__Task requirements__: In the entries that follow, find each line with the word "positioned" and copy it.

__Data to examine__:

********

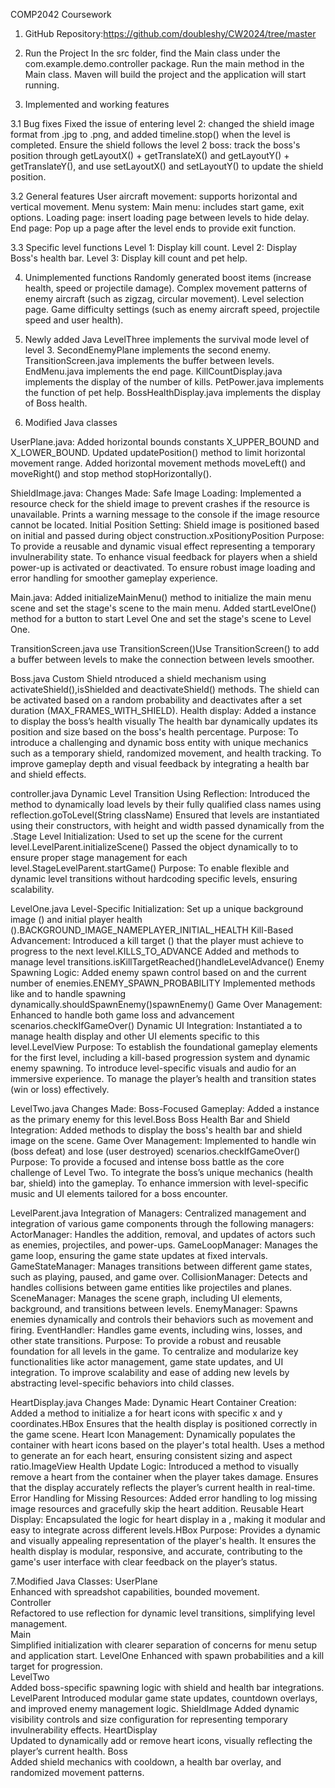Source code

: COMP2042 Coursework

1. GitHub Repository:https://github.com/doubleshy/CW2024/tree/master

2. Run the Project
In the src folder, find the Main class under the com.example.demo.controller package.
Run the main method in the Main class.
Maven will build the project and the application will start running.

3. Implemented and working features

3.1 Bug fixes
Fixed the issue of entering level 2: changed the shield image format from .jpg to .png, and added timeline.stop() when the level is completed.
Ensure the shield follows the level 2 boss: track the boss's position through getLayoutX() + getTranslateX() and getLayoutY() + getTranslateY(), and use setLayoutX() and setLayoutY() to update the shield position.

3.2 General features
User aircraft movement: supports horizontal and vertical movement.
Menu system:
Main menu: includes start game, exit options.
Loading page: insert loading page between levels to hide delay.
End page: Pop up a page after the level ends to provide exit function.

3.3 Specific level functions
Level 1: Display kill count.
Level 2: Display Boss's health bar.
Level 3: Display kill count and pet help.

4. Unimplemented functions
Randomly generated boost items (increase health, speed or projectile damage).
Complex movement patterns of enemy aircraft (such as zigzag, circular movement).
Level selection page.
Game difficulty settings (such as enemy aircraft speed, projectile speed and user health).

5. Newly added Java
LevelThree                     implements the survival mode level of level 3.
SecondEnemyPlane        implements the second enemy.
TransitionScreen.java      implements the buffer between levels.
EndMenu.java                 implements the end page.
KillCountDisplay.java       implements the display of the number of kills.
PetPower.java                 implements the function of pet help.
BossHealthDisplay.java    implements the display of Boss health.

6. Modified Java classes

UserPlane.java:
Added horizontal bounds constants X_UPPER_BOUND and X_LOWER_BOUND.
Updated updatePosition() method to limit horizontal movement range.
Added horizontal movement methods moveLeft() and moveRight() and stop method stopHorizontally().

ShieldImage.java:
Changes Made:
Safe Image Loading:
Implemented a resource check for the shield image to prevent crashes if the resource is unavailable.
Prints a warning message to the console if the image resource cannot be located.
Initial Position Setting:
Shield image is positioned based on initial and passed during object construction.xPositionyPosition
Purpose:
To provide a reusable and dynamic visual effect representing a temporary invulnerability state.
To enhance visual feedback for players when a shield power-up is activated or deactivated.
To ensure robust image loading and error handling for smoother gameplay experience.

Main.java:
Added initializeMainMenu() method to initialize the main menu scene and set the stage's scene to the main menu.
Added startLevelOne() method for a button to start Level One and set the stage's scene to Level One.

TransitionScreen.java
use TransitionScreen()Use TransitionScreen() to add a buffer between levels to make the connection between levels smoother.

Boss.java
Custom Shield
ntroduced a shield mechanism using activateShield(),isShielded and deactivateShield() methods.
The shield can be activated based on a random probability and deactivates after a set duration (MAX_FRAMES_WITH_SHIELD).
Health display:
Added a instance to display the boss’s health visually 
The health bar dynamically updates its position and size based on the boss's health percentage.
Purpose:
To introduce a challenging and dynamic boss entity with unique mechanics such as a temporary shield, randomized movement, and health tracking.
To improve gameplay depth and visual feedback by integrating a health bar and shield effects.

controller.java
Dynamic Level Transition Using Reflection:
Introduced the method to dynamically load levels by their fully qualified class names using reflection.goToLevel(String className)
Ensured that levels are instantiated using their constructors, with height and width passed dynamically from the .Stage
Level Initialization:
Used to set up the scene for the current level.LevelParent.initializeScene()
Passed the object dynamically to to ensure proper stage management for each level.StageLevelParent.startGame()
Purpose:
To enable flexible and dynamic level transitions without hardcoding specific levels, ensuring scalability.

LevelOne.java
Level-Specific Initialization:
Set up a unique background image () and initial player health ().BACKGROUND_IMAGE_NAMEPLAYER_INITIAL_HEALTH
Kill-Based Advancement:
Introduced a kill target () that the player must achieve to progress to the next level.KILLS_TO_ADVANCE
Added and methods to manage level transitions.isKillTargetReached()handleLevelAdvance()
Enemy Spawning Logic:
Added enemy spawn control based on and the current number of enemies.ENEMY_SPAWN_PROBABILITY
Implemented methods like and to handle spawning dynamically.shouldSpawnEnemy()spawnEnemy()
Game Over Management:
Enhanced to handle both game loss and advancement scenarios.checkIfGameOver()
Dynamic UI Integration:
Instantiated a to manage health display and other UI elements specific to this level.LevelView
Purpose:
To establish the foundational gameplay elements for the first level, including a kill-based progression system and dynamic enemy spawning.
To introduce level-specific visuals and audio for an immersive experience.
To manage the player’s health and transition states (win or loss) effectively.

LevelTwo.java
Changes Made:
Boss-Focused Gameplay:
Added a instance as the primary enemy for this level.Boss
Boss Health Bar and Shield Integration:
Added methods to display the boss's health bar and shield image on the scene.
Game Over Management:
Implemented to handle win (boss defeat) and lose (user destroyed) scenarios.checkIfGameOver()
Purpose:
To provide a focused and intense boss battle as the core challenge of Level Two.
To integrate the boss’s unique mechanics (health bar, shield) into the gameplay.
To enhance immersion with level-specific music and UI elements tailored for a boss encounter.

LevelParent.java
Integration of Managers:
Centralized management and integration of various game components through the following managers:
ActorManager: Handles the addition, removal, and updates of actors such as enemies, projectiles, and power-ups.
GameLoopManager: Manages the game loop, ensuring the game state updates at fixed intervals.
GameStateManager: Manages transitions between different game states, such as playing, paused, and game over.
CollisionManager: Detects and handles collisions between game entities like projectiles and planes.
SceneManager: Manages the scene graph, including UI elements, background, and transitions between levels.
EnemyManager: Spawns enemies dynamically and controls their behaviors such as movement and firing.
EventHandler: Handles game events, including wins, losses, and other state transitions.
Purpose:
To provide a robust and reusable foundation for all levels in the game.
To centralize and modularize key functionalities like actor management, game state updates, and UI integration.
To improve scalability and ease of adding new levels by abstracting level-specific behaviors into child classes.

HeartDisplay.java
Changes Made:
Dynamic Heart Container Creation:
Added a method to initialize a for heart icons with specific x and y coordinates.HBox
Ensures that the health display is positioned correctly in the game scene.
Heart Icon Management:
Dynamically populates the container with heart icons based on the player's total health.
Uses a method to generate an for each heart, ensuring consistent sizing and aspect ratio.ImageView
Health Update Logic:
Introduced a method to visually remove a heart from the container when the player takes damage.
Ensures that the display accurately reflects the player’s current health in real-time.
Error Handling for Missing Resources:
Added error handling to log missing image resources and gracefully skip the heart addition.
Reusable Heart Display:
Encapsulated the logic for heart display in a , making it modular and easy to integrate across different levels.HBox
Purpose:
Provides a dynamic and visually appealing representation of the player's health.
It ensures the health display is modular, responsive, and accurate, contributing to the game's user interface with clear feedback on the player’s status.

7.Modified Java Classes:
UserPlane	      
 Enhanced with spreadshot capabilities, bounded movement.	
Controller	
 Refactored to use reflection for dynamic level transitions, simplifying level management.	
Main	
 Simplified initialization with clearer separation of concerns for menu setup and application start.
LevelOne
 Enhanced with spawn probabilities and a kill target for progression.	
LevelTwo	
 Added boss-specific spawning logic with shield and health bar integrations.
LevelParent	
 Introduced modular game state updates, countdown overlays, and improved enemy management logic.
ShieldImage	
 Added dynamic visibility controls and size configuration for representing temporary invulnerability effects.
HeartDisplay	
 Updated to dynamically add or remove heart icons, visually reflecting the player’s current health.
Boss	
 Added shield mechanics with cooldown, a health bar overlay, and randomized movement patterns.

********

__Result for this task__:
Shield image is positioned based on initial and passed during object construction.xPositionyPosition
Ensures that the health display is positioned correctly in the game scene.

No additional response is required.